# WORK TO COMPLETE:
Go to the line below containing "3 to area 4" and print exactly from there through the line containing "To simulate the", both included. Print nothing else.

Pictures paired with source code

=====

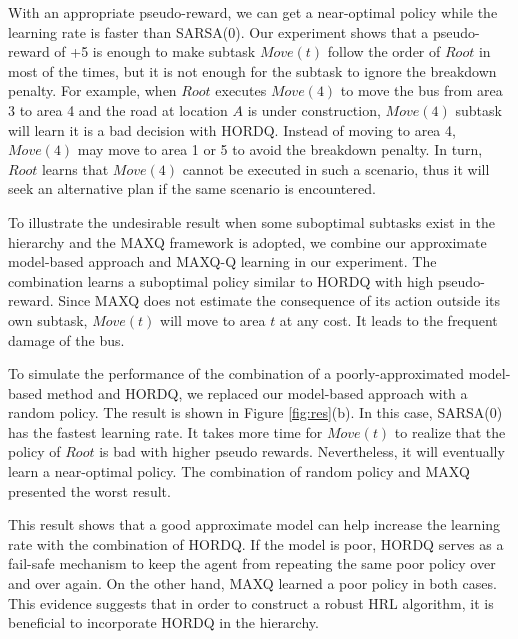 With an appropriate pseudo-reward, we can get a near-optimal policy
while the learning rate is faster than SARSA(0).
Our experiment shows that a pseudo-reward of +5 is enough to make subtask $Move(t)$ follow 
the order of $Root$ in most of the times, but it is not enough for the subtask to ignore
the breakdown penalty. For example, when $Root$ executes $Move(4)$ to move the bus from area 
3 to area 4 and the road at location $A$ is under construction, $Move(4)$ subtask
will learn it is a bad decision with HORDQ.
Instead of moving to area 4, $Move(4)$ may move to area 1 or 5 to avoid
the breakdown penalty. In turn, $Root$ learns that $Move(4)$ cannot be executed in 
such a scenario, thus it will seek an alternative plan if the same scenario
is encountered.

To illustrate the undesirable result when some suboptimal subtasks exist in 
the hierarchy and the MAXQ framework is adopted, we combine our approximate model-based approach
and MAXQ-Q learning in our experiment. The combination learns a suboptimal policy similar to HORDQ with high pseudo-reward. 
Since MAXQ does not estimate the consequence of its action outside its own subtask,
$Move(t)$ will move to area $t$ at any cost. It leads to the frequent damage of the bus.

To simulate the performance of the combination of a poorly-approximated model-based method and 
HORDQ, we replaced our model-based approach with a random policy.
The result is shown in Figure \ref{fig:res}(b). In this case, SARSA(0) has the fastest
learning rate. It takes more time for $Move(t)$ to realize that the policy of $Root$ is bad with higher pseudo rewards.
Nevertheless, it will eventually learn a near-optimal policy.
The combination of random policy and MAXQ presented the worst result.

This result shows that a good approximate model 
can help increase the learning rate with the combination of HORDQ. 
If the model is poor, HORDQ serves as a fail-safe mechanism to keep 
the agent from repeating the same poor policy over and over again.
On the other hand, MAXQ learned a poor policy in both cases.  
This evidence suggests that in order to construct a robust HRL 
algorithm, it is beneficial to incorporate HORDQ in the hierarchy.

=====

# EXPECTED ANSWER:
3 to area 4 and the road at location $A$ is under construction, $Move(4)$ subtask
will learn it is a bad decision with HORDQ.
Instead of moving to area 4, $Move(4)$ may move to area 1 or 5 to avoid
the breakdown penalty. In turn, $Root$ learns that $Move(4)$ cannot be executed in 
such a scenario, thus it will seek an alternative plan if the same scenario
is encountered.

To illustrate the undesirable result when some suboptimal subtasks exist in 
the hierarchy and the MAXQ framework is adopted, we combine our approximate model-based approach
and MAXQ-Q learning in our experiment. The combination learns a suboptimal policy similar to HORDQ with high pseudo-reward. 
Since MAXQ does not estimate the consequence of its action outside its own subtask,
$Move(t)$ will move to area $t$ at any cost. It leads to the frequent damage of the bus.

To simulate the performance of the combination of a poorly-approximated model-based method and 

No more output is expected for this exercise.